Things never to tell the IRS
Never voluntarily tell the IRS anything, unless they specifically ask you for the information.
Never try to explain everything away with reasonable excuses or showing that there was good faith on your part and you never had any intent to get into trouble.
Only answer what they ask for and nothing else. Do not allow yourself to become too friendly and enter into a casual discussion with an IRS employee.
Taxpayers have the right say nothing to the IRS, and instead to have a knowledgeable advocate represent them any point during the discussions with the IRS. This can be a CPA, tax lawyer or other tax professional who is given IRS form 2848 Power of Attorney.
Never tell the IRS anything that is not true.
It can be a criminal offense if you get caught. Do not rely on a false belief that there is no way the IRS will know you are not being truthful, they are trained to ferret out this type of information.
If the taxpayer believes he may be criminally responsible for something, he should not speak directly with a CPA or most any other tax professional either. Rather, a lawyer with attorney-client privilege must be retained before saying or admitting to anything. If two IRS employees show up at your door, nine times out of ten, one of them is there to be a witness in any forthcoming criminal prosecution, so, immediately get yourself a tax lawyer and only then retain a CPA by going through your lawyer. See Kovel letter and U.S. v.
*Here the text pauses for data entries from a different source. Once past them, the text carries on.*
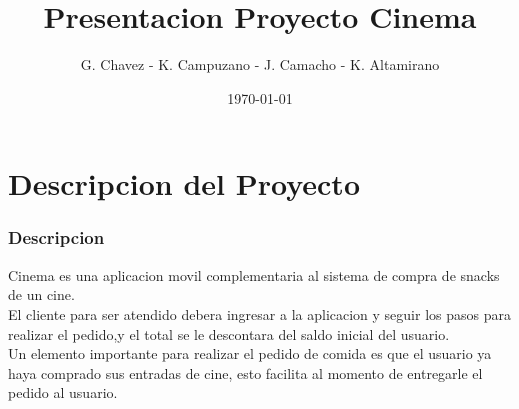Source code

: \documentclass{beamer}
\title{Presentacion Proyecto Cinema}
\author{G. Chavez - K. Campuzano - J. Camacho - K. Altamirano}
\date{\today}
\begin{document}
\frame{\titlepage}

\section[Indice]{}
\begin{frame}[allowframebreaks]
\tableofcontents
\end{frame}

\section{Descripcion del Proyecto}
\begin{frame}[allowframebreaks]
\frametitle{Descripcion}
Cinema es una aplicacion movil complementaria al sistema de compra de snacks de un cine.\\

El cliente para ser atendido debera ingresar a la aplicacion y seguir los pasos para realizar el pedido,y el total se le descontara del saldo inicial del usuario.\\

Un elemento importante para realizar el pedido de comida es que el usuario ya haya comprado
sus entradas de cine, esto facilita al momento de entregarle el pedido al usuario.\\

\end{frame}
\end{document}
Kovel.
Never answer a question asked by the IRS, unless you thoroughly and completely understand the question and the potential consequences of your answer.
If you do not have a good grasp of the applicable IRS law and regulations regarding the topic being asked about, you may tell the IRS that you do not understand, or that you do not know, or that you do not recall and you would like the opportunity to temporarily stop the discussion until you retain a tax professional to advise you and represent you so that you are better able to provide a fully informed, truthful and complete answer to the questions.
The tax professional can be a CPA, EA, or tax lawyer who is given IRS form 2848 Power of Attorney.
Never agree to meet the IRS at your office.
Do not invite the IRS to begin a fishing expedition. Taxpayers have the right to meet at a mutually convenient location, this is best to me somewhere other than the taxpayer’s home, office or workplace. Often this is best handled at the office or a CPA who is given IRS form 2848 Power of Attorney.
Never promise to pay by a certain date or file by a certain date, before you are positively certain that you can and will follow-through on that promise.
Failure to fulfill any agreement you previously made will be a black mark against you as it is notated in your file. With this in your file, the IRS may limit your ability to ask for leniency in the future. If, due to some circumstances you anticipate missing a scheduled payment or filing date, call the IRS to explain the reason for the delay and indicate when they can expect you to resume timely action.